Dreams intrigue most people, as they still remains mostly unexplained by modern science. Christopher Nolan, probably, wrote the script to ‘Inception’ while being motivated by this idea. The recently released movie starring Leonardo Di Caprio, Joseph Gordon Levitt, Tom Berenger, Cillian Murphy, Marion Cotillard, Ken Watanabe, Ellen Page, Tom Hardy, Dileep Rao, Michael Caine and others has already become a blockbuster hit worldwide.

While the cast pulled most of the audience into the theatres, the special effect sequences from the trailer ensured the attendance of skeptics. There were some great performances by Gordon Levitt, Murphy, Page, Watanabe and Rao while Caprio’s lead character, Cobb, resembled his gloomy, brooding lead roles from ‘Shutter Island’ and ‘Departed’. Caine was not given much of a chance.

The premise of the story is simple – and then complicated. Besides our conventional idea of dreams, the sci-fi story juggles with the premise of scientific genius that can trespass into other people’s dreams and, while moving through the person’s dream-world, can also extract information like vault codes, locations to secret documents etc., from the subconscious that can be used in real life for more dubious purposes. This process is termed as ‘extraction’. On the other side of this coin, is ‘Inception’, which is about planting an idea into the dreamer’s psyche. Such an idea has the potential to change the individual’s life entirely, even after he/she wakes up.

The dream trespassers, in this case, are the duo of Cobb (Caprio) and Arthur (Gordon Levitt). They come across Saito, a highly influential Asian corporate sort, who offers Cobb the task of inception into the subconscious of his rival, Maurice Fisher’s (Pete Postlethwaite) son, Robert (Cillian Murphy), in return for having his (Caprio) criminal charges wiped clean in the USA so that he can return to his children. As Maurice is dying, Robert is likely to take over the reins of the corporation, which is already outdoing Saito’s. Through inception, Saito wants Cobb to place an idea into Robert’s mind that will eventually drive him into breaking the empire his father had built.
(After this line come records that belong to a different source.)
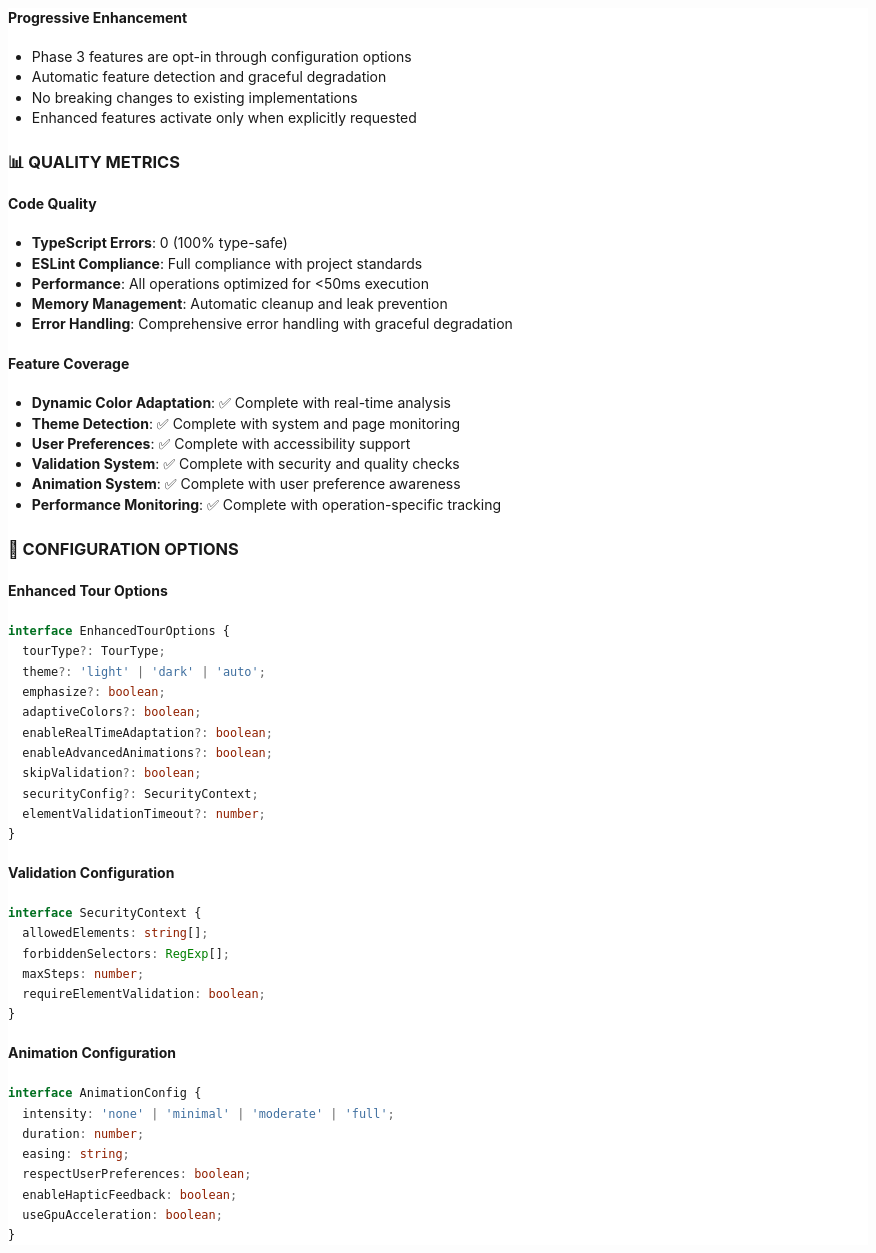 #### **Progressive Enhancement**
- Phase 3 features are opt-in through configuration options
- Automatic feature detection and graceful degradation
- No breaking changes to existing implementations
- Enhanced features activate only when explicitly requested

### 📊 QUALITY METRICS

#### **Code Quality**
- **TypeScript Errors**: 0 (100% type-safe)
- **ESLint Compliance**: Full compliance with project standards
- **Performance**: All operations optimized for <50ms execution
- **Memory Management**: Automatic cleanup and leak prevention
- **Error Handling**: Comprehensive error handling with graceful degradation

#### **Feature Coverage**
- **Dynamic Color Adaptation**: ✅ Complete with real-time analysis
- **Theme Detection**: ✅ Complete with system and page monitoring
- **User Preferences**: ✅ Complete with accessibility support
- **Validation System**: ✅ Complete with security and quality checks
- **Animation System**: ✅ Complete with user preference awareness
- **Performance Monitoring**: ✅ Complete with operation-specific tracking

### 🔧 CONFIGURATION OPTIONS

#### **Enhanced Tour Options**
```typescript
interface EnhancedTourOptions {
  tourType?: TourType;
  theme?: 'light' | 'dark' | 'auto';
  emphasize?: boolean;
  adaptiveColors?: boolean;
  enableRealTimeAdaptation?: boolean;
  enableAdvancedAnimations?: boolean;
  skipValidation?: boolean;
  securityConfig?: SecurityContext;
  elementValidationTimeout?: number;
}
```

#### **Validation Configuration**
```typescript
interface SecurityContext {
  allowedElements: string[];
  forbiddenSelectors: RegExp[];
  maxSteps: number;
  requireElementValidation: boolean;
}
```

#### **Animation Configuration**
```typescript
interface AnimationConfig {
  intensity: 'none' | 'minimal' | 'moderate' | 'full';
  duration: number;
  easing: string;
  respectUserPreferences: boolean;
  enableHapticFeedback: boolean;
  useGpuAcceleration: boolean;
}
```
So, Cobb and Arthur begins to recruit members for a team, who are geeky version’s of the ‘Ocean’s 11’ bunch. The training procedures, preparation for the inception and the plans has combined the sci-fi with elements of the heist genre. These parts of the story, along with minimal comic-relief, will excite most.

However, the interconnecting subplots and the extensive details are the bummers. One of the gang members, Ariadne (Page), finds out that although criminal charges still exist in the USA against Cobb for murdering his wife (Cotillard), she actually committed suicide. However, as he feels guilty for the incident, almost every time, he is in someone else’s dream, his wife pops up and turns things awry. There are lots of flashbacks and details in the script regarding mental projections, embedded subconscious elements, levels of dreams and even tokens, which aids one to realize that they are in a dream world.

Don’t get me wrong, I liked the movie myself. However, due to these elements, ‘Inception’ is a movie that will make you concentrate on every single line in it. While watching it, you will have to think like you probably have never thought before while watching any other movie. Most of my friends, watched it twice…because they did not get the story entirely the first time.

I read in a number of reviews that Nolan had worked on the script for over a decade and began work on developing the film after being appreciated for his work in ‘Memento’, ‘Batman Begins’ and ‘The Dark Knight’. That was definitely a good move on his part. If he did make this movie back in 2000, it would have probably not done so well, eventually suffering a fate like the 2002 Christian Bale starrer sci-fi flick ‘Equilibrium’.